Women Coaching Sports: A New Educational Series

Currently I am working on developing the first Women Coaching Sports workshop. Research shows female athletes who have never been coached by a female often believe that male coaches are more competent than female coaches. In the absence of female coaches and role models, female athletes may devalue their own abilities, accept negative stereotypes, fail to realize their potential, or consider coaching as a viable career path. In addition, research indicates that coaches cite formalized mentoring as the most important factor in their acquisition and development of coaching knowledge and expertise. Less than 20% of all youth sport coaches are female, and many female coaches face personal, familial and structural barriers that prevent or impede them from entering and remaining in coaching.

U of M coachTo help address these barriers, I’m developing an educational series for women who coach sports at the youth and interscholastic levels. Some of the curriculum utilizes ideas from youth sport mother-coaches I interviewed as part of a research initiative. The series mirrors the NACWAA/HERS Institute for collegiate coaches and administrators.

The purpose of the Women Coaching Sports workshop series is threefold:
1. To provide cutting-edge, research-based educational workshops for females who coach at the interscholastic and youth levels
2. To provide an opportunity for female coaches to build community, network, and develop on-going support for each other throughout their coaching tenures
3. To attract, develop, retain and empower diverse female coaches

The series is a collaborative outreach project of two entities at the University of Minnesota—the Tucker Center for Research on Girls & Women in Sport and the Minnesota Youth Sport Research Consortium.

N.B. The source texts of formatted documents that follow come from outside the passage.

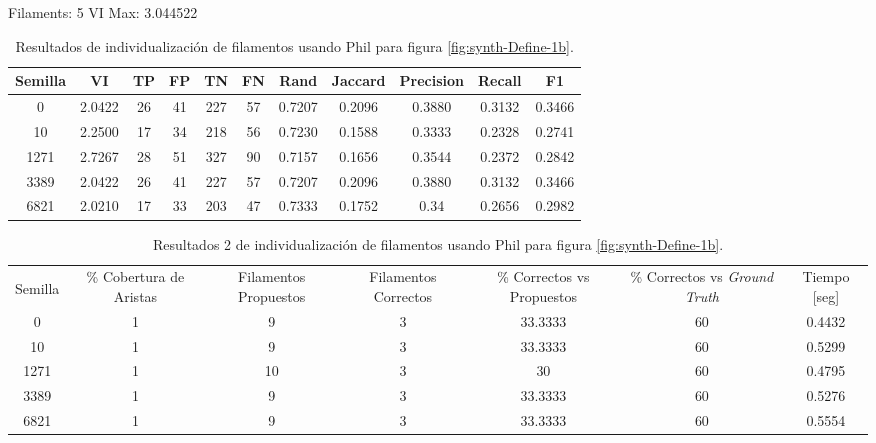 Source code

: Filaments: 5	VI Max: 3.044522
\begin{table}[h]
    \centering
    \begin{tabular}{|c|c|c|c|c|c|c|c|c|c|c|}
    \hline
        Semilla & VI & TP & FP &TN &FN & Rand	& Jaccard &	Precision &	Recall &	F1 \\ \hline 
        0   & 2.0422 & 26 & 41 & 227 & 57 & 0.7207 & 0.2096 & 0.3880 & 0.3132 & 0.3466 \\
        10 & 2.2500 & 17 & 34 & 218 & 56 & 0.7230 & 0.1588 & 0.3333 & 0.2328 & 0.2741\\
        1271 & 2.7267 & 28 & 51 & 327 & 90 & 0.7157 & 0.1656 & 0.3544 & 0.2372 & 0.2842\\
        3389 & 2.0422 & 26 & 41 & 227 & 57 & 0.7207 & 0.2096 & 0.3880 & 0.3132 & 0.3466\\
        6821 & 2.0210 & 17 & 33 & 203 & 47 & 0.7333 & 0.1752 & 0.34 & 0.2656 & 0.2982\\
        \hline
    \end{tabular}
    \caption{Resultados de individualizaci\'on de filamentos usando Phil para figura \ref{fig:synth-Define-1b}.}
    \label{tab:Synth-Define-1b-DetailedResults1}
\end{table}

\begin{table}[h]
    \centering
    \begin{tabular}{|c|c|c|c|c|c|c|}
    \hline
         & \multirow{4}{2cm}{\centering \% Cobertura de Aristas} & \multirow{4}{2cm}{Filamentos Propuestos} & \multirow{4}{2cm}{Filamentos Correctos} & \multirow{4}{2.5cm}{\% Correctos vs Propuestos} & \multirow{4}{2.5cm}{\centering \% Correctos vs {\it Ground Truth}} & \multirow{4}{1.2cm}{\centering Tiempo [seg]} \\
         &  &  &  & & &  \\
        Semilla &  &  &  & & &  \\
        &  &  &  & & &  \\ \hline 
        0 & 1 & 9  & 3 & 33.3333 & 60 & 0.4432\\
        10 & 1 & 9  & 3 & 33.3333 & 60 & 0.5299\\
        1271 & 1 & 10 & 3 & 30 & 60 & 0.4795\\
        3389 & 1 & 9  & 3 & 33.3333 & 60 & 0.5276\\
        6821 & 1 & 9  & 3 & 33.3333 & 60 & 0.5554\\
        \hline
    \end{tabular}
    \caption{Resultados 2 de individualizaci\'on de filamentos usando Phil para figura \ref{fig:synth-Define-1b}.}
    \label{tab:Synth-Define-1b-DetailedResults2}
\end{table}



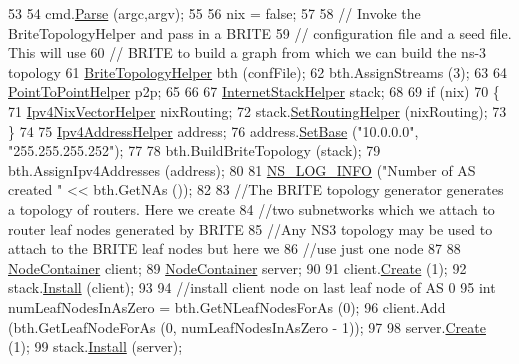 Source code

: \begin{DoxyCode}
53 
54   cmd.\hyperlink{classns3_1_1CommandLine_a5c10b85b3207e5ecb48d907966923156}{Parse} (argc,argv);
55 
56   nix = \textcolor{keyword}{false};
57 
58   \textcolor{comment}{// Invoke the BriteTopologyHelper and pass in a BRITE}
59   \textcolor{comment}{// configuration file and a seed file. This will use}
60   \textcolor{comment}{// BRITE to build a graph from which we can build the ns-3 topology}
61   \hyperlink{classns3_1_1BriteTopologyHelper}{BriteTopologyHelper} bth (confFile);
62   bth.AssignStreams (3);
63 
64   \hyperlink{classns3_1_1PointToPointHelper}{PointToPointHelper} p2p;
65 
66 
67   \hyperlink{classns3_1_1InternetStackHelper}{InternetStackHelper} stack;
68 
69   \textcolor{keywordflow}{if} (nix)
70     \{
71       \hyperlink{classns3_1_1Ipv4NixVectorHelper}{Ipv4NixVectorHelper} nixRouting;
72       stack.\hyperlink{classns3_1_1InternetStackHelper_a3e382c02df022dec79952a7eca8cd5ba}{SetRoutingHelper} (nixRouting);
73     \}
74 
75   \hyperlink{classns3_1_1Ipv4AddressHelper}{Ipv4AddressHelper} address;
76   address.\hyperlink{classns3_1_1Ipv4AddressHelper_acf7b16dd25bac67e00f5e25f90a9a035}{SetBase} (\textcolor{stringliteral}{"10.0.0.0"}, \textcolor{stringliteral}{"255.255.255.252"});
77 
78   bth.BuildBriteTopology (stack);
79   bth.AssignIpv4Addresses (address);
80 
81   \hyperlink{group__logging_gafbd73ee2cf9f26b319f49086d8e860fb}{NS\_LOG\_INFO} (\textcolor{stringliteral}{"Number of AS created "} << bth.GetNAs ());
82 
83   \textcolor{comment}{//The BRITE topology generator generates a topology of routers.  Here we create}
84   \textcolor{comment}{//two subnetworks which we attach to router leaf nodes generated by BRITE}
85   \textcolor{comment}{//Any NS3 topology may be used to attach to the BRITE leaf nodes but here we}
86   \textcolor{comment}{//use just one node}
87 
88   \hyperlink{classns3_1_1NodeContainer}{NodeContainer} client;
89   \hyperlink{classns3_1_1NodeContainer}{NodeContainer} server;
90 
91   client.\hyperlink{classns3_1_1NodeContainer_a787f059e2813e8b951cc6914d11dfe69}{Create} (1);
92   stack.\hyperlink{classns3_1_1InternetStackHelper_a6645b412f31283d2d9bc3d8a95cebbc0}{Install} (client);
93 
94   \textcolor{comment}{//install client node on last leaf node of AS 0}
95   \textcolor{keywordtype}{int} numLeafNodesInAsZero = bth.GetNLeafNodesForAs (0);
96   client.Add (bth.GetLeafNodeForAs (0, numLeafNodesInAsZero - 1));
97 
98   server.\hyperlink{classns3_1_1NodeContainer_a787f059e2813e8b951cc6914d11dfe69}{Create} (1);
99   stack.\hyperlink{classns3_1_1InternetStackHelper_a6645b412f31283d2d9bc3d8a95cebbc0}{Install} (server);

\end{DoxyCode}
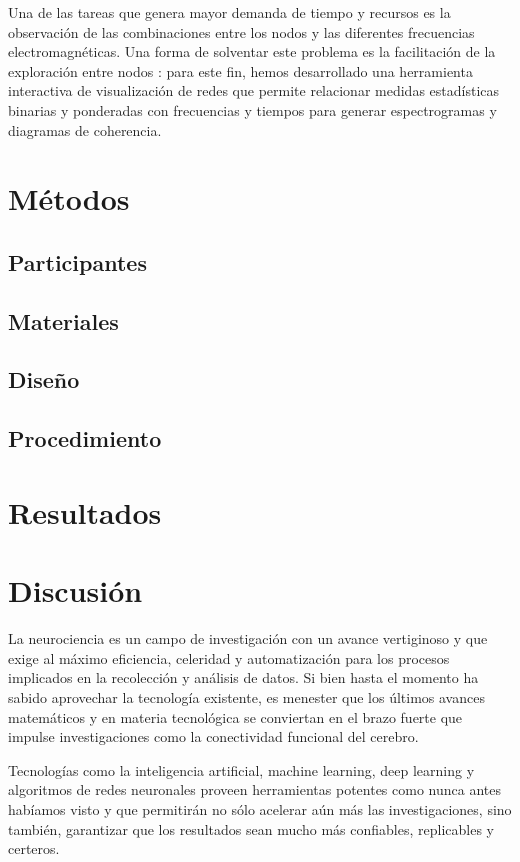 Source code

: \documentclass[jou]{apa6}
\begin{document}
Una de las tareas que genera mayor demanda de tiempo y recursos es la observación de las combinaciones entre los nodos
y las diferentes frecuencias electromagnéticas. Una forma de solventar este problema es la facilitación de la 
exploración entre nodos \parencite{Massimini2228}: para este fin, hemos desarrollado una herramienta interactiva 
de visualización de redes que permite relacionar medidas estadísticas binarias y ponderadas con frecuencias y 
tiempos para generar espectrogramas y diagramas de coherencia.

\section{Métodos}
\subsection{Participantes}
\subsection{Materiales}
\subsection{Diseño}
\subsection{Procedimiento}

\section{Resultados}

\section{Discusión}
La neurociencia es un campo de investigación con un avance vertiginoso y que exige al máximo eficiencia, celeridad
y automatización para los procesos implicados en la recolección y análisis de datos. Si bien hasta el momento ha 
sabido aprovechar la tecnología existente, es menester que los últimos avances matemáticos y en materia tecnológica 
se conviertan en el brazo fuerte que impulse investigaciones como la conectividad funcional del cerebro.

Tecnologías como la inteligencia artificial, machine learning, deep learning y algoritmos de redes neuronales proveen 
herramientas potentes como nunca antes habíamos visto y que permitirán no sólo acelerar aún más las investigaciones, 
sino también, garantizar que los resultados sean mucho más confiables, replicables y certeros.
\end{document}
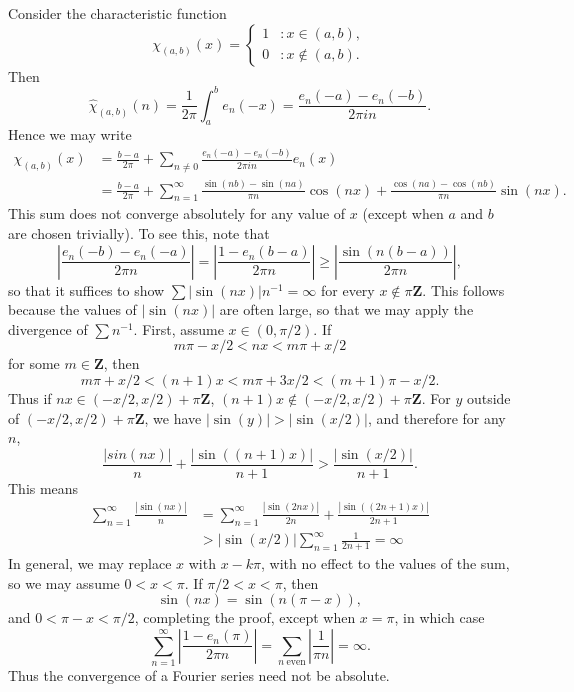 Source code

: \begin{example}
    Consider the characteristic function
    \[ \chi_{(a,b)}(x) = \begin{cases} 1 & : x \in (a,b), \\ 0 & : x \not \in (a,b). \end{cases} \]
    Then
    \[ \widehat{\chi}_{(a,b)}(n) = \frac{1}{2\pi} \int_a^b e_n(-x) = \frac{e_n(-a) - e_n(-b)}{2\pi i n}. \]
    Hence we may write
    \begin{align*}
        \chi_{(a,b)}(x) &= \frac{b-a}{2\pi} + \sum_{n \neq 0} \frac{e_n(-a) - e_n(-b)}{2 \pi i n} e_n(x)\\
        &= \frac{b-a}{2\pi} + \sum_{n = 1}^\infty \frac{\sin(nb) - \sin(na)}{\pi n} \cos(nx) + \frac{\cos(na) - \cos(nb)}{\pi n} \sin(nx).
    \end{align*}
    This sum does not converge absolutely for any value of $x$ (except when $a$ and $b$ are chosen trivially). To see this, note that
    \[ \left|\frac{e_n(-b) - e_n(-a)}{2 \pi n}\right| = \left| \frac{1 - e_n(b-a)}{2 \pi n} \right| \geq \left| \frac{\sin(n(b-a))}{2 \pi n} \right|, \]
    so that it suffices to show $\sum |\sin(nx)| n^{-1} = \infty$ for every $x \not \in \pi \mathbf{Z}$. This follows because the values of $|\sin(nx)|$ are often large, so that we may apply the divergence of $\sum n^{-1}$. First, assume $x \in (0,\pi/2)$. If
    \[ m \pi - x/2 < nx < m \pi + x/2 \]
    for some $m \in \mathbf{Z}$, then
    \[ m \pi + x/2 < (n+1)x < m \pi + 3x/2 < (m+1) \pi - x/2. \]
    Thus if $nx \in (-x/2,x/2) + \pi \mathbf{Z}$, $(n+1)x \not \in (-x/2,x/2) + \pi \mathbf{Z}$. For $y$ outside of $(-x/2,x/2) + \pi \mathbf{Z}$, we have $|\sin(y)| > |\sin(x/2)|$, and therefore for any $n$,
    \[ \frac{|sin(nx)|}{n} + \frac{|\sin((n+1)x)|}{n+1} > \frac{|\sin(x/2)|}{n+1}. \]
    This means
    \begin{align*}
        \sum_{n = 1}^\infty \frac{|\sin(nx)|}{n} &= \sum_{n = 1}^\infty \frac{|\sin(2nx)|}{2n} + \frac{|\sin((2n+1)x)|}{2n+1}\\
        &> |\sin(x/2)| \sum_{n = 1}^\infty \frac{1}{2n+1} = \infty
    \end{align*}
    In general, we may replace $x$ with $x - k \pi$, with no effect to the values of the sum, so we may assume $0 < x < \pi$. If $\pi/2 < x < \pi$, then
    \[ \sin(nx) = \sin(n(\pi - x)), \]
    and $0 < \pi - x < \pi/2$, completing the proof, except when $x = \pi$, in which case
    \[ \sum_{n = 1}^\infty \left| \frac{1 - e_n(\pi)}{2 \pi n} \right| = \sum_{n\ \text{even}} \left| \frac{1}{\pi n} \right| = \infty. \]
    Thus the convergence of a Fourier series need not be absolute.
\end{example}

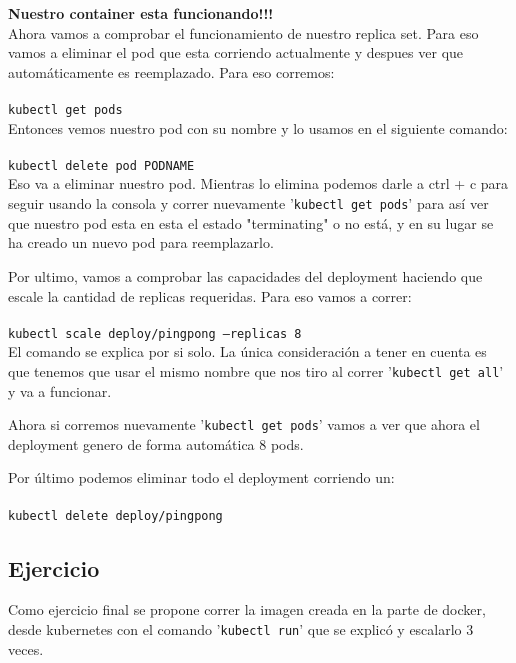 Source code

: \documentclass[11pt]{article} %
\begin{document}
\textbf{Nuestro container esta funcionando!!!}\\

Ahora vamos a comprobar el funcionamiento de nuestro replica set. Para eso vamos a eliminar el pod que esta corriendo actualmente y despues ver que automáticamente es reemplazado. Para eso corremos:\\ \\ 
    \texttt{kubectl get pods} \\

Entonces vemos nuestro pod con su nombre y lo usamos en el siguiente comando:\\ \\
    \texttt{kubectl delete pod PODNAME} \\

Eso va a eliminar nuestro pod. Mientras lo elimina podemos darle a ctrl + c para seguir usando la consola y correr nuevamente '\texttt{kubectl get pods}' para así ver que nuestro pod esta en esta el estado "terminating" o no está, y en su lugar se ha creado un nuevo pod para reemplazarlo.

Por ultimo, vamos a comprobar las capacidades del deployment haciendo que escale la cantidad de replicas requeridas. Para eso vamos a correr:\\ \\
    \texttt{kubectl scale deploy/pingpong --replicas 8} \\

El comando se explica por si solo. La única consideración a tener en cuenta es que tenemos que usar el mismo nombre que nos tiro al correr '\texttt{kubectl get all}' y va a funcionar.

Ahora si corremos nuevamente '\texttt{kubectl get pods}' vamos a ver que ahora el deployment genero de forma automática 8 pods.

Por último podemos eliminar todo el deployment corriendo un:\\ \\
    \texttt{kubectl delete deploy/pingpong} \\

\subsection{Ejercicio}

Como ejercicio final se propone correr la imagen creada en la parte de docker, desde kubernetes con el comando '\texttt{kubectl run}' que se explicó y escalarlo 3 veces.
\end{document}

I would love to hear your ideas about content to include in the workshop series or ideas you may have. Stay tuned for more information about this exciting venture!

3 Replies to “Women Coaching Sports: A New Educational Series”

  1. I’m willing to bet that even when women are coaches that they are coaches for their daughters’ teams. The fact that it is a normal practice for men to coach their sons’ and daughters’ teams but only normal for women to coach daughters’ teams should be addressed. For instance, my dad coached both me and my brother in a number of sports. My best friend’s mom coaches her daughter’s softball team while the dad coaches his son’s football team. The same double standard is seen in higher level sports–the men can coach either men or women but the women can only coach women. So, how can moms and other women coach a young boy’s team successfully? How can they overcome the parents’ likely dissent and get the young boys to take them seriously as a coach who is every bit as (or maybe even more) knowledgeable?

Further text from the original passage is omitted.